====== EXERCISE INPUT
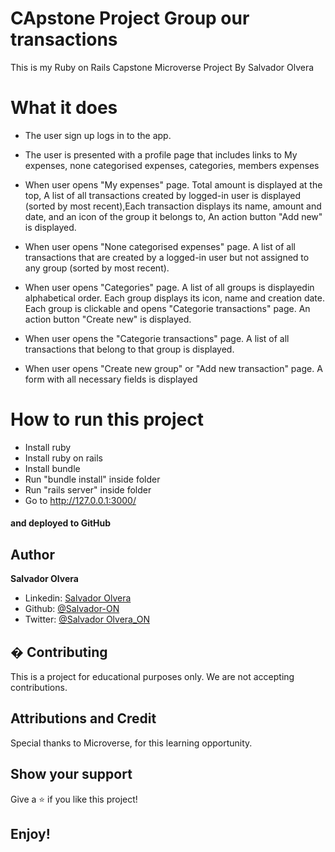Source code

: # CApstone Project Group our transactions

This is my Ruby on Rails Capstone Microverse Project By Salvador Olvera 


# What it does

- The user sign up logs in to the app.
- The user is presented with a profile page that includes links to My expenses, none categorised expenses, categories, members expenses

- When user opens "My expenses" page. Total amount is displayed at the top, A list of all transactions created by logged-in user is displayed (sorted by most recent),Each transaction displays its name, amount and date, and an icon of the group it belongs to, An action button "Add new" is displayed.

- When user opens "None categorised expenses" page. A list of all transactions that are created by a logged-in user but not assigned to any group (sorted by most recent).

- When user opens "Categories" page. A list of all groups is displayedin alphabetical order. Each group displays its icon, name and creation date.  Each group is clickable and opens "Categorie transactions" page.  An action button "Create new" is displayed.

-  When user opens the "Categorie transactions" page. A list of all transactions that belong to that group is displayed.

- When user opens "Create new group" or "Add new transaction" page. A form with all necessary fields is displayed


# How to run this project

- Install ruby
- Install ruby on rails
- Install bundle
- Run "bundle install" inside folder
- Run "rails server" inside folder
- Go to http://127.0.0.1:3000/


#### and deployed to GitHub

## Author

**Salvador Olvera**
- Linkedin: [Salvador Olvera](https://www.linkedin.com/in/salvador-olvera-n)
- Github: [@Salvador-ON](https://github.com/Salvador-ON)
- Twitter: [@Salvador Olvera_ON](https://twitter.com/Salvador_ON) 


## � Contributing

This is a project for educational purposes only. We are not accepting contributions.

## Attributions and Credit

Special thanks to Microverse, for this learning opportunity. 

## Show your support

Give a ⭐️ if you like this project!

## Enjoy!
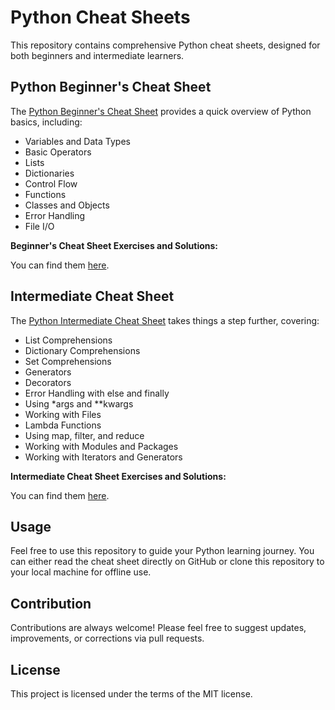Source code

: # Python Cheat Sheets

This repository contains comprehensive Python cheat sheets, designed for both beginners and intermediate learners.

## Python Beginner's Cheat Sheet

The [Python Beginner's Cheat Sheet](./Python_Beginners_Cheat_Sheet.md) provides a quick overview of Python basics, including:

- Variables and Data Types
- Basic Operators
- Lists
- Dictionaries
- Control Flow
- Functions
- Classes and Objects
- Error Handling
- File I/O

**Beginner's Cheat Sheet Exercises and Solutions:**

You can find them [here](./Python_Beginners_Exercises_Solutions.md).

## Intermediate Cheat Sheet

The [Python Intermediate Cheat Sheet](./Python_Intermediate_Cheat_Sheet.md) takes things a step further, covering:

- List Comprehensions
- Dictionary Comprehensions
- Set Comprehensions
- Generators
- Decorators
- Error Handling with else and finally
- Using *args and **kwargs
- Working with Files
- Lambda Functions
- Using map, filter, and reduce
- Working with Modules and Packages
- Working with Iterators and Generators

**Intermediate Cheat Sheet Exercises and Solutions:**

You can find them [here](./Python_Intermediate_Exercises_Solutions.md).

## Usage

Feel free to use this repository to guide your Python learning journey. You can either read the cheat sheet directly on GitHub or clone this repository to your local machine for offline use.

## Contribution

Contributions are always welcome! Please feel free to suggest updates, improvements, or corrections via pull requests.

## License

This project is licensed under the terms of the MIT license.


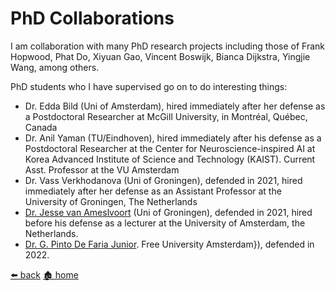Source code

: # PhD Collaborations

I am collaboration with many PhD research projects including those of Frank Hopwood, Phat Do, Xiyuan Gao, Vincent Boswijk, Bianca Dijkstra, Yingjie Wang, among others.

PhD students who I have supervised go on to do interesting things:
- Dr. Edda Bild (Uni of Amsterdam), hired immediately after her defense as a Postdoctoral Researcher at McGill University, in Montréal, Québec, Canada
- Dr. Anil Yaman (TU/Eindhoven), hired immediately after his defense as a Postdoctoral Researcher at the Center for Neuroscience-inspired AI at Korea Advanced Institute of Science and Technology (KAIST). Current Asst. Professor at the VU Amsterdam
- Dr. Vass Verkhodanova (Uni of Groningen), defended in 2021, hired immediately after her defense as an Assistant Professor at the University of Groningen, The Netherlands
- [Dr. Jesse van Ameslvoort](https://www.oslit.nl/jesse-van-amelsvoort-minorities-migration-mediation-expressing-sense-of-belonging-in-multilingual-europe/) (Uni of Groningen), defended in 2021, hired before his defense as a lecturer at the University of Amsterdam, the Netherlands.
- [Dr. G. Pinto De Faria Junior](https://vu.nl/nl/agenda/2022/promotie-g-pinto-de-faria-junior). Free University Amsterdam}), defended in 2022.

[⬅️ back](https://mattcoler.github.io/research) [🏚 home](https://mattcoler.github.io/)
============
*WHAT THE TASK ASKS*. The answer must consist of every line from the data that holds the string "things".

*SOLUTION*.
The [Python Intermediate Cheat Sheet](./Python_Intermediate_Cheat_Sheet.md) takes things a step further, covering:
PhD students who I have supervised go on to do interesting things:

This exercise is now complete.